Task to complete:
Filter the entries for lines with the word "that".

Rendered images with source text:

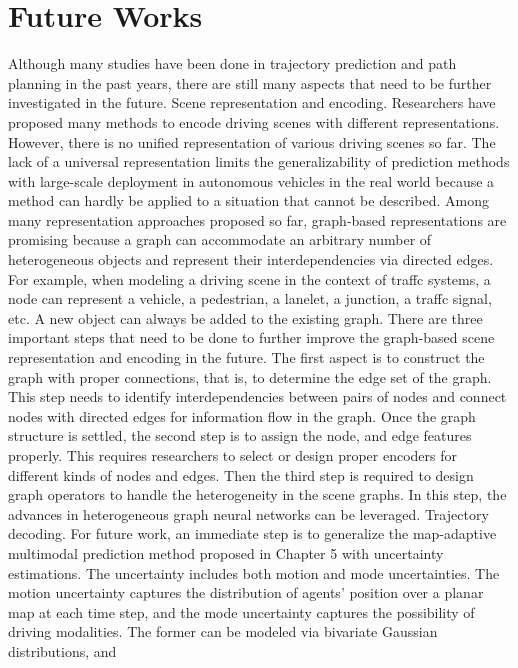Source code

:\section{Future Works}
\label{sec:6_future_works}

Although many studies have been done in trajectory prediction and path planning
in the past years, there are still many aspects that need to be further investigated
in the future.
Scene representation and encoding. Researchers have proposed many methods
to encode driving scenes with different representations. However, there is no unified
representation of various driving scenes so far. The lack of a universal representation limits the generalizability of prediction methods with large-scale deployment
in autonomous vehicles in the real world because a method can hardly be applied
to a situation that cannot be described. Among many representation approaches
proposed so far, graph-based representations are promising because a graph can
accommodate an arbitrary number of heterogeneous objects and represent their
interdependencies via directed edges. For example, when modeling a driving scene
in the context of traffc systems, a node can represent a vehicle, a pedestrian, a
lanelet, a junction, a traffc signal, etc. A new object can always be added to the
existing graph. There are three important steps that need to be done to further
improve the graph-based scene representation and encoding in the future. The first
aspect is to construct the graph with proper connections, that is, to determine the
edge set of the graph. This step needs to identify interdependencies between pairs
of nodes and connect nodes with directed edges for information flow in the graph.
Once the graph structure is settled, the second step is to assign the node, and edge
features properly. This requires researchers to select or design proper encoders
for different kinds of nodes and edges. Then the third step is required to design
graph operators to handle the heterogeneity in the scene graphs. In this step, the
advances in heterogeneous graph neural networks can be leveraged.
Trajectory decoding. For future work, an immediate step is to generalize the
map-adaptive multimodal prediction method proposed in Chapter 5 with uncertainty estimations. The uncertainty includes both motion and mode uncertainties.
The motion uncertainty captures the distribution of agents’ position over a planar
map at each time step, and the mode uncertainty captures the possibility of driving
modalities. The former can be modeled via bivariate Gaussian distributions, and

Problem solution:
in the past years, there are still many aspects that need to be further investigated
to a situation that cannot be described. Among many representation approaches
existing graph. There are three important steps that need to be done to further
aspect is to construct the graph with proper connections, that is, to determine the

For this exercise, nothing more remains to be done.